Response: Thanks for your question. In the analysis of Figure 12, the speed difference of two rotors is always six times of the m-rotor. The speed of the two rotors is constant during test. Therefore, the periodic characteristics of all torque ripple is the same for all test. The main variation is the amplitude of the harmonics. Therefore, its periodic frequency is not the focus of our analysis. We mainly analyze the harmonic amplitude of torque ripple, which is the result of Figure 12.

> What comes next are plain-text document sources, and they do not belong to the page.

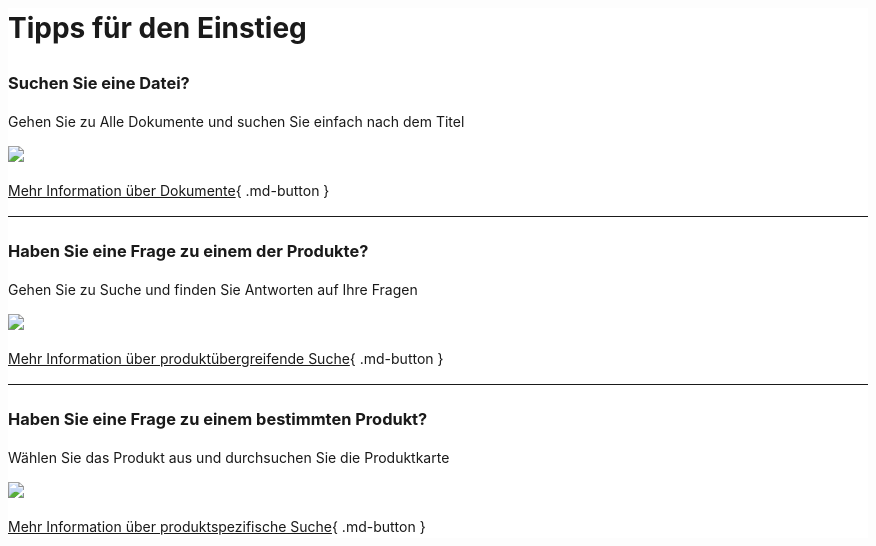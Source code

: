 # Tipps für den Einstieg

### **Suchen Sie eine Datei?**

Gehen Sie zu Alle Dokumente und suchen Sie einfach nach dem Titel

<p align="left"><img src="https://i.imgur.com/MvL5r5B.gif" width="90%"></p>

[Mehr Information über Dokumente](https://docs.knowron.com/de/Features/documents/){ .md-button }

________________

### **Haben Sie eine Frage zu einem der Produkte?**

Gehen Sie zu Suche und finden Sie Antworten auf Ihre Fragen

<p align="left"><img src="https://i.imgur.com/ddPjlko.gif" width="90%"></p>

[Mehr Information über produktübergreifende Suche](https://docs.knowron.com/de/Features/search/#produktubergreifende-suche){ .md-button }
___________________

### **Haben Sie eine Frage zu einem bestimmten Produkt?**

Wählen Sie das Produkt aus und durchsuchen Sie die Produktkarte

<p align="left"><img src="https://i.imgur.com/DXea13y.gif" width="90%"></p>

[Mehr Information über produktspezifische Suche](https://docs.knowron.com/de/Features/search/){ .md-button }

When the initial angle is 40 degrees, the amplitude of the torque of the 6th harmonic remains constant over time. The initial angle is the start condition of two rotors. Before start, the m-rotor is aligned to the coil A1, the initial angle is the angle between the a-motor salient and m-rotor salient. After start, the speed difference of two rotors is always six times of the m-rotor speed. So that, the common cycle of two rotors is equal to the m-rotor cycle. Their periodic character is stable. Therefore, the amplitude of their torque ripple is also stable. And the torque ripple characteristics is also stable for the rest of initial conditions.

 

9. For a given geometry, the amplitude of the harmonics, according to figures 11 and 12, mainly depends on the speed difference and the initial angle. Are these two variables independent of each other, or could they be functionally related in some way

Response: Thanks for your question. The speed difference and initial angle are two independent variables. Speed difference is the variable between m-rotor and a-rotor. The two rotors could rotate independently. In the prototype, the m-motor was driven by the winding in stator, the a-rotor was driven by a servo motor. The initial angle was used to define the phase difference between the two rotors before start. When the torque ripple generated by speed of m-rotor and speed difference by two rotors are not overlapped, the initial angle has nearly no influence on the torque harmonics. When the torque ripple waveform overlaps, the initial angle could influence the amplitude of the overlapped harmonic waveform.